(Data records)

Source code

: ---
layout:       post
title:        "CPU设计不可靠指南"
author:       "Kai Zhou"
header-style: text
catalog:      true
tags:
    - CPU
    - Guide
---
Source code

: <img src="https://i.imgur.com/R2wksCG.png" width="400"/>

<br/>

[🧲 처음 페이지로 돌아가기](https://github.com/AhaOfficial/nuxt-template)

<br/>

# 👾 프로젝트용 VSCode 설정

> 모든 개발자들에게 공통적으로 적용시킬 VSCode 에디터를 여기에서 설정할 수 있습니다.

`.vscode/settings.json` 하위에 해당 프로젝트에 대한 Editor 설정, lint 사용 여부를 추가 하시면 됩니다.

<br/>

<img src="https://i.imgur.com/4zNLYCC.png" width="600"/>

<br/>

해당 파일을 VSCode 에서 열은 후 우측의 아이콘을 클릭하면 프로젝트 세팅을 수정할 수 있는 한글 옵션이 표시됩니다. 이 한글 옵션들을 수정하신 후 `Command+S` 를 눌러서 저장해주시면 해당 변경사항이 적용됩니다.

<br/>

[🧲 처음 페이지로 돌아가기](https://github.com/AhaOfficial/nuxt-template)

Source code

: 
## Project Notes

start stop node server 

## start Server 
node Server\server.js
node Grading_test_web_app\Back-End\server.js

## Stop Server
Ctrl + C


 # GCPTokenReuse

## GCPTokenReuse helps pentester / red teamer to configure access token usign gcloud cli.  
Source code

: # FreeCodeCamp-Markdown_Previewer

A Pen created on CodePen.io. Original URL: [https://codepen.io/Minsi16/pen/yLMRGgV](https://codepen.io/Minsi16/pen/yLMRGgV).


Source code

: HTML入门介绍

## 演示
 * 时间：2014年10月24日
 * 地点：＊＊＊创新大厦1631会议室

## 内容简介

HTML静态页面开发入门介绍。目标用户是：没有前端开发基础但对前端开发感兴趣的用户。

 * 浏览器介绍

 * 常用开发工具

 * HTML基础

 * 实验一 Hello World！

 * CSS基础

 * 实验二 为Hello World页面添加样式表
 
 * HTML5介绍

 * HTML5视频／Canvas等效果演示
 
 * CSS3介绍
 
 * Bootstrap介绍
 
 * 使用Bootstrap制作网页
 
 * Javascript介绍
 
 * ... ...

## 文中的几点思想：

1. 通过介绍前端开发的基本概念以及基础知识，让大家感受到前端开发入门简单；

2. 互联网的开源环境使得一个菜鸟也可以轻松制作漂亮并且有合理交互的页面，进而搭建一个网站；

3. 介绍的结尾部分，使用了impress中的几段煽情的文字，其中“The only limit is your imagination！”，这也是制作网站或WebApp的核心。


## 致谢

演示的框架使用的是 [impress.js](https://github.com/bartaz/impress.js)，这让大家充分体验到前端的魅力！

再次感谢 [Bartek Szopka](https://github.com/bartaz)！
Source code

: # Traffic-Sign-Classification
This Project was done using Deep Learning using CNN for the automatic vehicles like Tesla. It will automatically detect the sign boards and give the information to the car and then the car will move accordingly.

- [REQUIREMENT] What you return should match the entries above exactly.

- [WRITTEN ANSWER]
Source code

: ---
layout:       post
title:        "CPU设计不可靠指南"
author:       "Kai Zhou"
header-style: text
catalog:      true
tags:
    - CPU
    - Guide
---
Source code

: <img src="https://i.imgur.com/R2wksCG.png" width="400"/>

<br/>

[🧲 처음 페이지로 돌아가기](https://github.com/AhaOfficial/nuxt-template)

<br/>

# 👾 프로젝트용 VSCode 설정

> 모든 개발자들에게 공통적으로 적용시킬 VSCode 에디터를 여기에서 설정할 수 있습니다.

`.vscode/settings.json` 하위에 해당 프로젝트에 대한 Editor 설정, lint 사용 여부를 추가 하시면 됩니다.

<br/>

<img src="https://i.imgur.com/4zNLYCC.png" width="600"/>

<br/>

해당 파일을 VSCode 에서 열은 후 우측의 아이콘을 클릭하면 프로젝트 세팅을 수정할 수 있는 한글 옵션이 표시됩니다. 이 한글 옵션들을 수정하신 후 `Command+S` 를 눌러서 저장해주시면 해당 변경사항이 적용됩니다.

<br/>

[🧲 처음 페이지로 돌아가기](https://github.com/AhaOfficial/nuxt-template)

Source code

: 
## Project Notes

start stop node server 

## start Server 
node Server\server.js
node Grading_test_web_app\Back-End\server.js

## Stop Server
Ctrl + C


 # GCPTokenReuse

## GCPTokenReuse helps pentester / red teamer to configure access token usign gcloud cli.  
Source code

: # FreeCodeCamp-Markdown_Previewer

A Pen created on CodePen.io. Original URL: [https://codepen.io/Minsi16/pen/yLMRGgV](https://codepen.io/Minsi16/pen/yLMRGgV).


Source code

: HTML入门介绍

## 演示
 * 时间：2014年10月24日
 * 地点：＊＊＊创新大厦1631会议室

## 内容简介

HTML静态页面开发入门介绍。目标用户是：没有前端开发基础但对前端开发感兴趣的用户。

 * 浏览器介绍

 * 常用开发工具

 * HTML基础

 * 实验一 Hello World！

 * CSS基础

 * 实验二 为Hello World页面添加样式表
 
 * HTML5介绍

 * HTML5视频／Canvas等效果演示
 
 * CSS3介绍
 
 * Bootstrap介绍
 
 * 使用Bootstrap制作网页
 
 * Javascript介绍
 
 * ... ...

## 文中的几点思想：

1. 通过介绍前端开发的基本概念以及基础知识，让大家感受到前端开发入门简单；

2. 互联网的开源环境使得一个菜鸟也可以轻松制作漂亮并且有合理交互的页面，进而搭建一个网站；

3. 介绍的结尾部分，使用了impress中的几段煽情的文字，其中“The only limit is your imagination！”，这也是制作网站或WebApp的核心。


## 致谢

演示的框架使用的是 [impress.js](https://github.com/bartaz/impress.js)，这让大家充分体验到前端的魅力！

再次感谢 [Bartek Szopka](https://github.com/bartaz)！
Source code

: # Traffic-Sign-Classification
This Project was done using Deep Learning using CNN for the automatic vehicles like Tesla. It will automatically detect the sign boards and give the information to the car and then the car will move accordingly.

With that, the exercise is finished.